Each line of the material below is to be given again exactly.
———
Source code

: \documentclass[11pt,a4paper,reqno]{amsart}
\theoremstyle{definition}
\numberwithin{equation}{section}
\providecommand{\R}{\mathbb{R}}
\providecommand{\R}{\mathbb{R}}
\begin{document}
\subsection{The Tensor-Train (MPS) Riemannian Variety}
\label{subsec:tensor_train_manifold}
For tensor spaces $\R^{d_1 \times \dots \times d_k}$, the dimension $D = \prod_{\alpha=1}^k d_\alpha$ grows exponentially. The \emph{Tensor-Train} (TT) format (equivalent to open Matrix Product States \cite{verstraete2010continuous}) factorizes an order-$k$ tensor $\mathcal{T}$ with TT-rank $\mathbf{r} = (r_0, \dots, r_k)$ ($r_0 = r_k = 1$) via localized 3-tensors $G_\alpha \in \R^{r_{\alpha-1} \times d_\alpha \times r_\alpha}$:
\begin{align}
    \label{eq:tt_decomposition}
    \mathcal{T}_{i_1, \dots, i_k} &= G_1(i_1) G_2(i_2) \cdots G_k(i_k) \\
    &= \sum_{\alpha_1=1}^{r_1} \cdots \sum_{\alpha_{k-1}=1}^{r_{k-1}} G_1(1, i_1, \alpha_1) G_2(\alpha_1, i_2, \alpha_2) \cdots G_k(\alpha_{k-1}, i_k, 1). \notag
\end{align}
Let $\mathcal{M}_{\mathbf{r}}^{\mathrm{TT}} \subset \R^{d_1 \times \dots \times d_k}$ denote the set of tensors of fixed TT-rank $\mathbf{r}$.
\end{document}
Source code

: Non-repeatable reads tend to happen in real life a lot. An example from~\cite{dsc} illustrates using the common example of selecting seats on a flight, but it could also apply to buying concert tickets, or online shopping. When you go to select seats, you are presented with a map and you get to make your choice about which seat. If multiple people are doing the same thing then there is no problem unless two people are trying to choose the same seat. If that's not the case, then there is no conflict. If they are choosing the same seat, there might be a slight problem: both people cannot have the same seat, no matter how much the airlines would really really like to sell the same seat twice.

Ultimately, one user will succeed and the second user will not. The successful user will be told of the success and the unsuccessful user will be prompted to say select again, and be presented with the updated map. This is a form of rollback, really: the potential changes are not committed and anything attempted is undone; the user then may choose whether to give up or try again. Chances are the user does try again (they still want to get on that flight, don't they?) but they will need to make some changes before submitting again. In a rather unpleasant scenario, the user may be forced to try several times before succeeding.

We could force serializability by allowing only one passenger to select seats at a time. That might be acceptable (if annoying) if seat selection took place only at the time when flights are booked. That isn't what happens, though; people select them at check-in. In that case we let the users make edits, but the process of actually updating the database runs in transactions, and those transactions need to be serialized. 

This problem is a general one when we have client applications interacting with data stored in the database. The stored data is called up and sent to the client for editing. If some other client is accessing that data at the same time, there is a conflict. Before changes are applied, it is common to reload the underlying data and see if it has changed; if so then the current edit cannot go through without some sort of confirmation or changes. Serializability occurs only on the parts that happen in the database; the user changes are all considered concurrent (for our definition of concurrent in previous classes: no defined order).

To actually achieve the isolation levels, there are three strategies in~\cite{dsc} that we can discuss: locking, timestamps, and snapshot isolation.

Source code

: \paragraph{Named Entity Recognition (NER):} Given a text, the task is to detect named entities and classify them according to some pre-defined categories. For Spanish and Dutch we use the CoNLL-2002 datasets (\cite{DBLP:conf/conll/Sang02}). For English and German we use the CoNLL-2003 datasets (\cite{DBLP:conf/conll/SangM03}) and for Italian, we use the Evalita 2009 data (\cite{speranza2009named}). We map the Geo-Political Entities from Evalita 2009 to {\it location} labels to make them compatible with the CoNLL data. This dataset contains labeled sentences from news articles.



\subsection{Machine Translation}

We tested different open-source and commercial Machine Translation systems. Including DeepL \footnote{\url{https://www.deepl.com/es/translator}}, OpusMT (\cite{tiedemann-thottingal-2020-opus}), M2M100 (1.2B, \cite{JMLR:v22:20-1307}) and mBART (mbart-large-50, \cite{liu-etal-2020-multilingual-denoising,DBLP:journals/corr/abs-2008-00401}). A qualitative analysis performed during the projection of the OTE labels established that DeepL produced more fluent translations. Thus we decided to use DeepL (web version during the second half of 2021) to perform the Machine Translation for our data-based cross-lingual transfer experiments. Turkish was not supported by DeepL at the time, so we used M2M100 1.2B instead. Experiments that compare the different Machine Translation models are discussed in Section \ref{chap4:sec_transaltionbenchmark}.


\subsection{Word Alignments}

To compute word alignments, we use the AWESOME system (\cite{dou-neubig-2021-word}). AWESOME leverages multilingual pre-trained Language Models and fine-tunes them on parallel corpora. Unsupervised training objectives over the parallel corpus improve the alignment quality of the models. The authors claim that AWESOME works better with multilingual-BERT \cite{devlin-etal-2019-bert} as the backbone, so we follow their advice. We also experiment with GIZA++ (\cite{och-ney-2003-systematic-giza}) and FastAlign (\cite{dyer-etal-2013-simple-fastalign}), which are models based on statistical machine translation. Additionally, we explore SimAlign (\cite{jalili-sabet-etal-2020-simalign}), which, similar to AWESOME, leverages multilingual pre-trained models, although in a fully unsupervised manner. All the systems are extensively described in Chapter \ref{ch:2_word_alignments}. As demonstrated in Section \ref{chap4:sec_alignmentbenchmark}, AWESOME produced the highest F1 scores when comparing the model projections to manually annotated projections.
———
**RESPONSE TO THIS EXERCISE:**
Source code

: \documentclass[11pt,a4paper,reqno]{amsart}
\theoremstyle{definition}
\numberwithin{equation}{section}
\providecommand{\R}{\mathbb{R}}
\providecommand{\R}{\mathbb{R}}
\begin{document}
\subsection{The Tensor-Train (MPS) Riemannian Variety}
\label{subsec:tensor_train_manifold}
For tensor spaces $\R^{d_1 \times \dots \times d_k}$, the dimension $D = \prod_{\alpha=1}^k d_\alpha$ grows exponentially. The \emph{Tensor-Train} (TT) format (equivalent to open Matrix Product States \cite{verstraete2010continuous}) factorizes an order-$k$ tensor $\mathcal{T}$ with TT-rank $\mathbf{r} = (r_0, \dots, r_k)$ ($r_0 = r_k = 1$) via localized 3-tensors $G_\alpha \in \R^{r_{\alpha-1} \times d_\alpha \times r_\alpha}$:
\begin{align}
    \label{eq:tt_decomposition}
    \mathcal{T}_{i_1, \dots, i_k} &= G_1(i_1) G_2(i_2) \cdots G_k(i_k) \\
    &= \sum_{\alpha_1=1}^{r_1} \cdots \sum_{\alpha_{k-1}=1}^{r_{k-1}} G_1(1, i_1, \alpha_1) G_2(\alpha_1, i_2, \alpha_2) \cdots G_k(\alpha_{k-1}, i_k, 1). \notag
\end{align}
Let $\mathcal{M}_{\mathbf{r}}^{\mathrm{TT}} \subset \R^{d_1 \times \dots \times d_k}$ denote the set of tensors of fixed TT-rank $\mathbf{r}$.
\end{document}
Source code

: Non-repeatable reads tend to happen in real life a lot. An example from~\cite{dsc} illustrates using the common example of selecting seats on a flight, but it could also apply to buying concert tickets, or online shopping. When you go to select seats, you are presented with a map and you get to make your choice about which seat. If multiple people are doing the same thing then there is no problem unless two people are trying to choose the same seat. If that's not the case, then there is no conflict. If they are choosing the same seat, there might be a slight problem: both people cannot have the same seat, no matter how much the airlines would really really like to sell the same seat twice.

Ultimately, one user will succeed and the second user will not. The successful user will be told of the success and the unsuccessful user will be prompted to say select again, and be presented with the updated map. This is a form of rollback, really: the potential changes are not committed and anything attempted is undone; the user then may choose whether to give up or try again. Chances are the user does try again (they still want to get on that flight, don't they?) but they will need to make some changes before submitting again. In a rather unpleasant scenario, the user may be forced to try several times before succeeding.

We could force serializability by allowing only one passenger to select seats at a time. That might be acceptable (if annoying) if seat selection took place only at the time when flights are booked. That isn't what happens, though; people select them at check-in. In that case we let the users make edits, but the process of actually updating the database runs in transactions, and those transactions need to be serialized. 

This problem is a general one when we have client applications interacting with data stored in the database. The stored data is called up and sent to the client for editing. If some other client is accessing that data at the same time, there is a conflict. Before changes are applied, it is common to reload the underlying data and see if it has changed; if so then the current edit cannot go through without some sort of confirmation or changes. Serializability occurs only on the parts that happen in the database; the user changes are all considered concurrent (for our definition of concurrent in previous classes: no defined order).

To actually achieve the isolation levels, there are three strategies in~\cite{dsc} that we can discuss: locking, timestamps, and snapshot isolation.

Source code

: \paragraph{Named Entity Recognition (NER):} Given a text, the task is to detect named entities and classify them according to some pre-defined categories. For Spanish and Dutch we use the CoNLL-2002 datasets (\cite{DBLP:conf/conll/Sang02}). For English and German we use the CoNLL-2003 datasets (\cite{DBLP:conf/conll/SangM03}) and for Italian, we use the Evalita 2009 data (\cite{speranza2009named}). We map the Geo-Political Entities from Evalita 2009 to {\it location} labels to make them compatible with the CoNLL data. This dataset contains labeled sentences from news articles.



\subsection{Machine Translation}

We tested different open-source and commercial Machine Translation systems. Including DeepL \footnote{\url{https://www.deepl.com/es/translator}}, OpusMT (\cite{tiedemann-thottingal-2020-opus}), M2M100 (1.2B, \cite{JMLR:v22:20-1307}) and mBART (mbart-large-50, \cite{liu-etal-2020-multilingual-denoising,DBLP:journals/corr/abs-2008-00401}). A qualitative analysis performed during the projection of the OTE labels established that DeepL produced more fluent translations. Thus we decided to use DeepL (web version during the second half of 2021) to perform the Machine Translation for our data-based cross-lingual transfer experiments. Turkish was not supported by DeepL at the time, so we used M2M100 1.2B instead. Experiments that compare the different Machine Translation models are discussed in Section \ref{chap4:sec_transaltionbenchmark}.


\subsection{Word Alignments}

To compute word alignments, we use the AWESOME system (\cite{dou-neubig-2021-word}). AWESOME leverages multilingual pre-trained Language Models and fine-tunes them on parallel corpora. Unsupervised training objectives over the parallel corpus improve the alignment quality of the models. The authors claim that AWESOME works better with multilingual-BERT \cite{devlin-etal-2019-bert} as the backbone, so we follow their advice. We also experiment with GIZA++ (\cite{och-ney-2003-systematic-giza}) and FastAlign (\cite{dyer-etal-2013-simple-fastalign}), which are models based on statistical machine translation. Additionally, we explore SimAlign (\cite{jalili-sabet-etal-2020-simalign}), which, similar to AWESOME, leverages multilingual pre-trained models, although in a fully unsupervised manner. All the systems are extensively described in Chapter \ref{ch:2_word_alignments}. As demonstrated in Section \ref{chap4:sec_alignmentbenchmark}, AWESOME produced the highest F1 scores when comparing the model projections to manually annotated projections.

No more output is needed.